Using the same investment assumptions, what IRR is earned on
the initial $100,000 investment? Start with the same template for the NPV
problem, making changes as necessary. (See table, Internal Rate of Return.) The
yield of 16 percent in cell B10 is calculated as follows:
1. Move the cursor to cell B10, where the answer will be
displayed.
2. Click on the Paste Function icon (fx). A box of available
options appears.
3. In the box directly under the title “Search for a
function,” delete the highlighted narrative content, type IRR, and click Go.
4. Click OK to continue. A box appears to guide users
through the calculation.
5. At the Values prompt, select cells B2:B8, which specifies
the cells containing the requested information.
6. Press Tab to move to the next prompt.
7. Leave the Guess prompt blank. (In most cases users do not
need to provide a guess for the IRR calculation. If the guess is omitted, it is
assumed to be 10 percent.)
8. Click OK to close the box. The yield (IRR) of 16 percent
is displayed in cell B10.
9. Click on the Increase Decimal icon or Decrease Decimal
icon to display additional or fewer decimal places.
Calculating Modified Internal Rate of Return
MIRR is an alternative to the traditional calculation of the
IRR in that it computes an IRR with an explicit reinvestment rate assumption.
MIRR has several versions; the Excel version uses the following rates:
Finance_rate is the interest rate used to discount all negative cash flows to
the beginning of the holding period; Reinvest_rate is the rate used to compound
all positive cash flows to the end of the holding period.
The discount rate that equates the present value of all
negative cash flows (including the down payment) to the future or terminal
value of all the positive cash flows is the MIRR.
To calculate, assume the same cash flow assumptions used in
the previous examples.

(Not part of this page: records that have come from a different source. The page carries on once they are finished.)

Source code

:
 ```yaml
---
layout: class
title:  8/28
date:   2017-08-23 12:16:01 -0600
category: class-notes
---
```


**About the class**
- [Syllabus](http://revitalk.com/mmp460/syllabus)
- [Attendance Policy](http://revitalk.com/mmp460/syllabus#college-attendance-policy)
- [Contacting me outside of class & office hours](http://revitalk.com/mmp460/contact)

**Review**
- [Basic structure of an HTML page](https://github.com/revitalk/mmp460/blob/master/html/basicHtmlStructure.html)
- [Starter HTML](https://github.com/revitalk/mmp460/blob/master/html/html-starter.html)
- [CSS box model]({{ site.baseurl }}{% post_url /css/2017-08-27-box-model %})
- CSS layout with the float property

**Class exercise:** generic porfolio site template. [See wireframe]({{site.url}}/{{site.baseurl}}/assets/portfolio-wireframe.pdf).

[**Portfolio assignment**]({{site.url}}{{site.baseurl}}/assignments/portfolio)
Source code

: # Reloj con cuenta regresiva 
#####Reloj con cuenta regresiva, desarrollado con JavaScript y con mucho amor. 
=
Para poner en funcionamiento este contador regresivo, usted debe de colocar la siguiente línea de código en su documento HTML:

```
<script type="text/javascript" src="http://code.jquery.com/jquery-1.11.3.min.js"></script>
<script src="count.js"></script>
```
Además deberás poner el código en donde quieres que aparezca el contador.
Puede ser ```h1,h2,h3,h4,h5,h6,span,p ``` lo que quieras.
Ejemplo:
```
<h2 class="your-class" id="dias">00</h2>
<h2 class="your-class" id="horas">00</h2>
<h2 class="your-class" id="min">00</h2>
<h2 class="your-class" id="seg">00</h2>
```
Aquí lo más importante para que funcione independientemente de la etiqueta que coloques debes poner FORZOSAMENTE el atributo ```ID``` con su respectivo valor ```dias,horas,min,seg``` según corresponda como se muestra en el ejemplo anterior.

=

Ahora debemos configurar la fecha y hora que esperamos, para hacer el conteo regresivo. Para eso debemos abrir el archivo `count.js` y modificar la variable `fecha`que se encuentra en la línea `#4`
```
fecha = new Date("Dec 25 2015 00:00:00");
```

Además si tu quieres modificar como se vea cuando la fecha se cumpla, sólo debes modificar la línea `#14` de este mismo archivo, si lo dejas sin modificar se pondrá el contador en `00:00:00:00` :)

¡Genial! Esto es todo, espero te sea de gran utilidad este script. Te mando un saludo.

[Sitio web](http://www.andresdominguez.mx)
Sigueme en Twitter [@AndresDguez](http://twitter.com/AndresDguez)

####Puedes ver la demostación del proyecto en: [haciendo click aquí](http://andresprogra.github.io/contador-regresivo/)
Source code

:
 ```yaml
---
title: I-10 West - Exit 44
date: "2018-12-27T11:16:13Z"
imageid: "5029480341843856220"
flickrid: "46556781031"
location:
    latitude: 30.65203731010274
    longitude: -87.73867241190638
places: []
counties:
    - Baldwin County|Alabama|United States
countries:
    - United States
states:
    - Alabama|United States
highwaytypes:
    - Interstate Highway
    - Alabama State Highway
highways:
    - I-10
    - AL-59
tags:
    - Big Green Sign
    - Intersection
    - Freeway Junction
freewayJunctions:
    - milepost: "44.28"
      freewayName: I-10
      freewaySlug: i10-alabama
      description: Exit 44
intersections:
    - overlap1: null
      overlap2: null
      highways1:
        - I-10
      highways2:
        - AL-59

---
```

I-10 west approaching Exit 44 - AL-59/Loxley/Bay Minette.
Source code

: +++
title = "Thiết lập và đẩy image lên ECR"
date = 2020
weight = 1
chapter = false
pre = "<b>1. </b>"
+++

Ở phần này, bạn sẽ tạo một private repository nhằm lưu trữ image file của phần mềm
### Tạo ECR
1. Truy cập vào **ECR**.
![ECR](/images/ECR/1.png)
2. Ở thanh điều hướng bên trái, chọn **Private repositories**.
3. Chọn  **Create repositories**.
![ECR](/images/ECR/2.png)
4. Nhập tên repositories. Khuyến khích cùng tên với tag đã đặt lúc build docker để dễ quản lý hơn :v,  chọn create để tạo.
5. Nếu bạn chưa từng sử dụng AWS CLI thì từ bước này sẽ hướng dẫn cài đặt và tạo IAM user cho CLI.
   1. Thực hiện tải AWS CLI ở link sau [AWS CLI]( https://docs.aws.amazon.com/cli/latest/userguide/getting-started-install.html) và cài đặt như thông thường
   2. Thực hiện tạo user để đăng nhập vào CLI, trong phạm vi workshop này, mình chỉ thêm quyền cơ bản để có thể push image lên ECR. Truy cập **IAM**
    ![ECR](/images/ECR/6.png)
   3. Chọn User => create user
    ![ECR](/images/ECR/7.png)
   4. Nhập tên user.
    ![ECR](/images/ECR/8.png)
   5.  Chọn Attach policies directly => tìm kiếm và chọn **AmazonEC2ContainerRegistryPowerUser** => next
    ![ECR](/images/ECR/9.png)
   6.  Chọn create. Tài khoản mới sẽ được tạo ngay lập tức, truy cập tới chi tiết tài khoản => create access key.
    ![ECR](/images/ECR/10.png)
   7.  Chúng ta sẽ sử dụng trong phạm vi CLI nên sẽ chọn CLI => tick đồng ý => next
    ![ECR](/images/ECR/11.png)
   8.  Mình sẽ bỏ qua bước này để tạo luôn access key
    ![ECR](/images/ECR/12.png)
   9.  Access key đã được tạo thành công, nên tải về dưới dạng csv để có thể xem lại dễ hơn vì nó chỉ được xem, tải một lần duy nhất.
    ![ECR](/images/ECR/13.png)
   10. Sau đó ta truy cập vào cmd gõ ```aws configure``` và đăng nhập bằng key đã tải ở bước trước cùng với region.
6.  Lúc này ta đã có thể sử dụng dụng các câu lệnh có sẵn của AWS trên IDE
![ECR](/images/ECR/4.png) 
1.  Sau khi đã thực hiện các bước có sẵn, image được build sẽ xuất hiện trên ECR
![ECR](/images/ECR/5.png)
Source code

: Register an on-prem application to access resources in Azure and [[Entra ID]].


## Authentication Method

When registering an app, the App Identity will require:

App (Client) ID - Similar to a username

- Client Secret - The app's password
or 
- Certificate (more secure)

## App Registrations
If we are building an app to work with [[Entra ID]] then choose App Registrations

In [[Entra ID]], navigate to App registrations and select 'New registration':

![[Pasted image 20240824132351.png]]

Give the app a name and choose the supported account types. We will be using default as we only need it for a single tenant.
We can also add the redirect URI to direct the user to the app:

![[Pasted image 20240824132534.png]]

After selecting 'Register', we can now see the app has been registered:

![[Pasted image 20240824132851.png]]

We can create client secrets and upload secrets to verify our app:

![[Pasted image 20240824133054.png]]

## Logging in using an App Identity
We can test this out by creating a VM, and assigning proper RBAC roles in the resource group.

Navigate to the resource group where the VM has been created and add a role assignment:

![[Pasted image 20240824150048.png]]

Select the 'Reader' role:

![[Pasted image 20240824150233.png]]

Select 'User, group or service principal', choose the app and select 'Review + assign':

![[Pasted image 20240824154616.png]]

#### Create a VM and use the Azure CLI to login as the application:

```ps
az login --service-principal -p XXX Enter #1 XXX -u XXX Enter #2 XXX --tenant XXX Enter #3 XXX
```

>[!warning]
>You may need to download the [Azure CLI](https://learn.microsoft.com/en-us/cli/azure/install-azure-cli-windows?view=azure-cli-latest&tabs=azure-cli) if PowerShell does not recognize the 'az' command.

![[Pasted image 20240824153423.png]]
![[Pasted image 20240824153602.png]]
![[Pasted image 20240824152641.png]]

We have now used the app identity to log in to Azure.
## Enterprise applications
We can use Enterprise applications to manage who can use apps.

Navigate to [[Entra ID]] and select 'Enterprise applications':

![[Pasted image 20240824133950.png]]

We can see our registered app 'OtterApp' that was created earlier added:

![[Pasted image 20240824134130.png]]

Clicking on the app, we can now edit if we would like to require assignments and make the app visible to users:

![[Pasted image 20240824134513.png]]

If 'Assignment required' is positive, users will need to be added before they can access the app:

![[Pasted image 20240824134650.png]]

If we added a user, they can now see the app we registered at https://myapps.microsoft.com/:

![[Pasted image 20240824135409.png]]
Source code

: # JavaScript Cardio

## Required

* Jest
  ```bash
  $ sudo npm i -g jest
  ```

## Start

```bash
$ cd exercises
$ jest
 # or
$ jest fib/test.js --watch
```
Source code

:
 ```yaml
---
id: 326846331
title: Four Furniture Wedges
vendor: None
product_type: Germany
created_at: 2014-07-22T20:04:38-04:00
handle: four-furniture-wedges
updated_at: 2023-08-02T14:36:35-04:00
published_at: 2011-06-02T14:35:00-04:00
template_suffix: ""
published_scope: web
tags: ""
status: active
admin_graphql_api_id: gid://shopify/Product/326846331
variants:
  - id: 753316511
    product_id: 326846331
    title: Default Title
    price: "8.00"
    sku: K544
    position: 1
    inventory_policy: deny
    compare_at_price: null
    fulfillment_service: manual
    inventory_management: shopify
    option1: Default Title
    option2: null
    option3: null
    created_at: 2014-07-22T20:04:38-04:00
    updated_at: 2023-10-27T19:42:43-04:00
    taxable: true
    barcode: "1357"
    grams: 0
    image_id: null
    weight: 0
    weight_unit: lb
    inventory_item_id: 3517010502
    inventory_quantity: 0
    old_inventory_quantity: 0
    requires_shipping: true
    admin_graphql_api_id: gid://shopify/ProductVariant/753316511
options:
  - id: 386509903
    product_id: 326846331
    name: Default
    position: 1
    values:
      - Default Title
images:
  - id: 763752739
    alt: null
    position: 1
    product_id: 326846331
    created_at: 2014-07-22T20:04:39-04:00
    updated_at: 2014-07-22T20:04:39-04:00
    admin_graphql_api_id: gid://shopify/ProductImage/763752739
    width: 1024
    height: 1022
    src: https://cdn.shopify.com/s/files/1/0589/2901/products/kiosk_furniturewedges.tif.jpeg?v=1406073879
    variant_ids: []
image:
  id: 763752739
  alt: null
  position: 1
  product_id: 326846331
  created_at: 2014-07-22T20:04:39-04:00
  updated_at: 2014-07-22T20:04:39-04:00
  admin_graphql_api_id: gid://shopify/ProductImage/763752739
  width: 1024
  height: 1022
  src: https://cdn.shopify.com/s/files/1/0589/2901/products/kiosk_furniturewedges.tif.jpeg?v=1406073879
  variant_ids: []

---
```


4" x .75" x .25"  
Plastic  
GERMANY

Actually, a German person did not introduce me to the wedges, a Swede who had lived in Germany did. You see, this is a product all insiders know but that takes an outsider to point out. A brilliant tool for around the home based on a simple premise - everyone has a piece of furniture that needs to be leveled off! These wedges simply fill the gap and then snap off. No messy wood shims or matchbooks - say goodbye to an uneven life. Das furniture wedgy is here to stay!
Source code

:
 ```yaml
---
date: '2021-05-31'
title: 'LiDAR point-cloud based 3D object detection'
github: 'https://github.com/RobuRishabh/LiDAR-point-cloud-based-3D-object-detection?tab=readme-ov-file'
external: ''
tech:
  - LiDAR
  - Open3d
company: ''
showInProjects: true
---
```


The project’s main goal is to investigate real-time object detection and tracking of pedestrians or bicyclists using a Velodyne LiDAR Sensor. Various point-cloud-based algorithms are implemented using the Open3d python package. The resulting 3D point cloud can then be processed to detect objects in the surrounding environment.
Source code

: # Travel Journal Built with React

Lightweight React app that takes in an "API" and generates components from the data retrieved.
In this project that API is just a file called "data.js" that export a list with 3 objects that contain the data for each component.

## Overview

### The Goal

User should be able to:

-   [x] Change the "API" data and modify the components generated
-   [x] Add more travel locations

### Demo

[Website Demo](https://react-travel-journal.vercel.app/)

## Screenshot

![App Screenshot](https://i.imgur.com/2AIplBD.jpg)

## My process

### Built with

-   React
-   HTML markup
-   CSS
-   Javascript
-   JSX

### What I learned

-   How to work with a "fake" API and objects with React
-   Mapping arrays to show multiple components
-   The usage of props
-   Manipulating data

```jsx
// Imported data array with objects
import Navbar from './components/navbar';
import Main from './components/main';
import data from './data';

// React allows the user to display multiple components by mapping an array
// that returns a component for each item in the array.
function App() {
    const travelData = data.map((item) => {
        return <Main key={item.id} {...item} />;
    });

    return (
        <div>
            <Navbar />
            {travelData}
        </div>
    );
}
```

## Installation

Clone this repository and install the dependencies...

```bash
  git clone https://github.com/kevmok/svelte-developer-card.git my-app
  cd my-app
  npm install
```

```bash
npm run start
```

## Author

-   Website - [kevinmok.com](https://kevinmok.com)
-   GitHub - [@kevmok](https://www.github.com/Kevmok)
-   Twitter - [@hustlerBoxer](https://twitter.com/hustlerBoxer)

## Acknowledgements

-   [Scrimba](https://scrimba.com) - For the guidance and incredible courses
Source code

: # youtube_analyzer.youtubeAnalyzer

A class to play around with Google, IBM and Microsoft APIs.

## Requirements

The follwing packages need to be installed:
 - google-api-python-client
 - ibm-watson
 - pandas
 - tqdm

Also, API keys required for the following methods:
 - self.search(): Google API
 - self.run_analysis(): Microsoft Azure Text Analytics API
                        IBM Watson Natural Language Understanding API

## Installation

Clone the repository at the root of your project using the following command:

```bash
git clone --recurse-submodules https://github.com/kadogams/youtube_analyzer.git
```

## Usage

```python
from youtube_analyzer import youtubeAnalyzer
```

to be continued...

In addition, assume negative cash flows will be
discounted at an interest rate of 6 percent and positive cash flows will be
compounded at an interest rate of 10 percent.
What annual MIRR would be earned on the initial $100,000
investment? Enter the assumptions into the template. (See table, Modified Internal
Rate of Return.) The MIRR of 15 percent in cell B12 is calculated as
follows:
1. Move the cursor to cell B12, where the answer will be
displayed.
2. Click on the Paste Function icon (fx). A box of available
options appears.
3. In the box directly under the title “Search for a
function,” delete the highlighted narrative content, type MIRR, and click Go.
4. Click OK to continue. A box appears to guide users
through the calculation.
5. At the Values prompt, select cells B2:B8, which specifies
the cells containing the requested information.
6. Press Tab to move to the next prompt.
7. At the Finance_rate prompt, click on cell B9, which
specifies the interest rate used to discount any negative cash flows to the
beginning of the holding period.
8. Press Tab to move to the next prompt.
9. At the Reinvest_rate prompt, click on cell B10, which
specifies the required rate of return, which is the interest rate received on
the positive cash flows that are reinvested for the duration of the project.
10. Click OK to close the box. The yield (MIRR) of 15
percent is displayed in cell B12.
11. Click on the Increase Decimal icon or Decrease Decimal
icon to display additional or fewer decimal places.
More to Explore
These examples illustrate the simplicity of using
spreadsheet programs such as Excel to make a variety of basic
time-value-of-money calculations. These examples do not, of course, demonstrate
the full range of options and computing power available with the software.